Jones Steps Up Her Denial Campaign

Marion Jones has stepped up her campaign to distance herself from doping allegations that may keep her out of the Olympic Games.
Marion Jones has stepped up her vigorous public relations campaign to distance herself from serious doping allegations that threaten to keep her out of the Olympic Games next month.

The triple Olympic champion's lawyers have released a letter from her doctor saying that he had no reason to believe she had taken performance-enhancing drugs, as her former husband, CJ Hunter, has claimed to federal investigators. 'I do not believe that Marion used any type of banned performance-enhancing drugs,' wrote Dr Richard T Ferro, her doctor since 2001.

But Ferro was not treating Jones in 2000, the time Hunter's most serious allegations relate to. According to San Francisco Chronicle , he told investigators Jones used banned drugs during and after the Sydney Olympics.

Her legal team have tried to paint Hunter as a liar and an embittered former husband who has never forgiven her for divorcing him in 2002. They have even asked the US Attorney's office to force Hunter to take a polygraph test and they claim his evidence cannot be trusted because he was banned in 2000 after failing four drug tests, recording record levels for the anabolic steroid nandrolone in one.

'The aggressive barrage against CJ Hunter is unconscionable,' his lawyers, Rusty and Angela DeMent, said last night. 'Mr Hunter has no axe to grind with anyone. He simply cooperated when confronted by federal investigators many months after the Balco [Bay Area Laboratory Co-operative] case began.

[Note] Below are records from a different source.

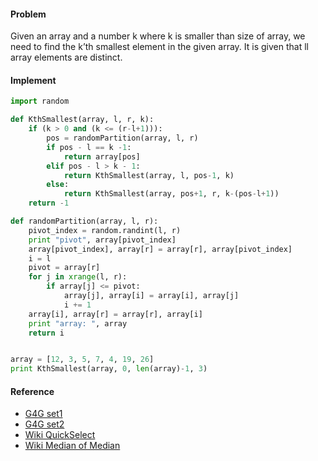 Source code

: #### Problem
Given an array and a number k where k is smaller than size of array, we need to find the k’th smallest element in the given array. 
It is given that ll array elements are distinct.

#### Implement 
```python
import random

def KthSmallest(array, l, r, k):
    if (k > 0 and (k <= (r-l+1))):
        pos = randomPartition(array, l, r)
        if pos - l == k -1:
            return array[pos]
        elif pos - l > k - 1:
            return KthSmallest(array, l, pos-1, k)
        else:
            return KthSmallest(array, pos+1, r, k-(pos-l+1))
    return -1

def randomPartition(array, l, r):
    pivot_index = random.randint(l, r)
    print "pivot", array[pivot_index]
    array[pivot_index], array[r] = array[r], array[pivot_index]
    i = l
    pivot = array[r]
    for j in xrange(l, r):
        if array[j] <= pivot:
            array[j], array[i] = array[i], array[j]
            i += 1
    array[i], array[r] = array[r], array[i]
    print "array: ", array
    return i


array = [12, 3, 5, 7, 4, 19, 26]
print KthSmallest(array, 0, len(array)-1, 3)
```

#### Reference
* [G4G set1](http://www.geeksforgeeks.org/kth-smallestlargest-element-unsorted-array/)
* [G4G set2](http://www.geeksforgeeks.org/kth-smallestlargest-element-unsorted-array-set-2-expected-linear-time/)
* [Wiki QuickSelect](https://en.wikipedia.org/wiki/Quickselect)
* [Wiki Median of Median](https://en.wikipedia.org/wiki/Median_of_medians)
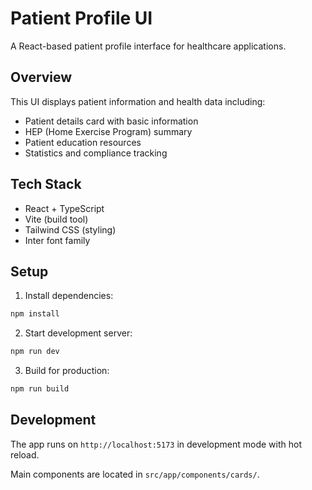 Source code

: # Patient Profile UI

A React-based patient profile interface for healthcare applications.

## Overview

This UI displays patient information and health data including:

- Patient details card with basic information
- HEP (Home Exercise Program) summary
- Patient education resources
- Statistics and compliance tracking

## Tech Stack

- React + TypeScript
- Vite (build tool)
- Tailwind CSS (styling)
- Inter font family

## Setup

1. Install dependencies:

```bash
npm install
```

2. Start development server:

```bash
npm run dev
```

3. Build for production:

```bash
npm run build
```

## Development

The app runs on `http://localhost:5173` in development mode with hot reload.

Main components are located in `src/app/components/cards/`.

'Although Marion Jones and her agents continue to malign him, Mr Hunter has never publicly commented about anything involving her.'

Jones continues to be under investigation by the United States Anti-Doping Agency, but has not been charged. Nor is she likely to be before the Olympics, as the USADA does not want to risk proceedings starting before having complete evidence that might become available as its own and the federal investigation continue into Balco, the laboratory that allegedly supplied drugs to elite athletes.

Jones will face trial by media, however, when she arrives in London to compete in Friday's Norwich Union British grand prix at Crystal Palace, where she is to run the 100 metres. 'I have no reason to expect she won't be coming,' said Steve Chisholm, a spokesman for the organisers Fast Track. 'We follow the lead of the sport's governing bodies. Unless she is charged she is free to compete.'

As she did during a visit to Gateshead last month, Jones has refused all requests for interviews despite the fact she is receiving a six-figure fee to compete. The only organisation she spoke to was BBC Television and afterwards Fast Track spirited her away. 'We have asked her to do a press conference but she said no,' said Chisholm. 'But I would hope she would pass through the mixed zone [the area where athletes come off the track and journalists wait to speak to them] and talk to the press.'

According to Hunter, the drugs Jones took included the designer steroid tetrahydrogestrinone (THG), the endurance-boosting erythropoetin (EPO), insulin and human-growth hormone. Intriguingly, Ben Johnson's former coach Charlie Francis described such a doping regime in an article he wrote for Testosterone Magazine in 2002.

At the time the Canadian was secretly working with Tim Montgomery, now Jones's partner and the father of her child, after he had split with a former coach, Trevor Graham, who was also coaching Jones at the time she won a record five medals at the Sydney Olympics, including golds in the 100m, 200m and 4x400m relay.

'To give you an idea of the scope of the drug use of top athletes today, I'll give you the protocol for one top sprint group, as revealed by a defector,' Francis wrote in his article. 'The athletes were using a 12-week administration of [steroids] Anavar and Halotestin as well as GH (growth hormone), injections of ATP, AMP with embryonic calf cell preparation 3x/week, insulin as well as EPO. Yes, they even use EPO in the 100 meters!'

After becoming romantically involved with Montgomery, who in 2002 set a world 100m record of 9.78sec, Jones also linked up with Francis. Pressure from their sponsors, Nike, forced her and Montgomery to end the coaching relationship.

Montgomery is facing a life ban after being charged by USADA with doping violations. He has never failed a test, but allegedly admitted under oath that he took THG and HGH. To have one man in your life banned for drugs is unfortunate. To have two would be careless.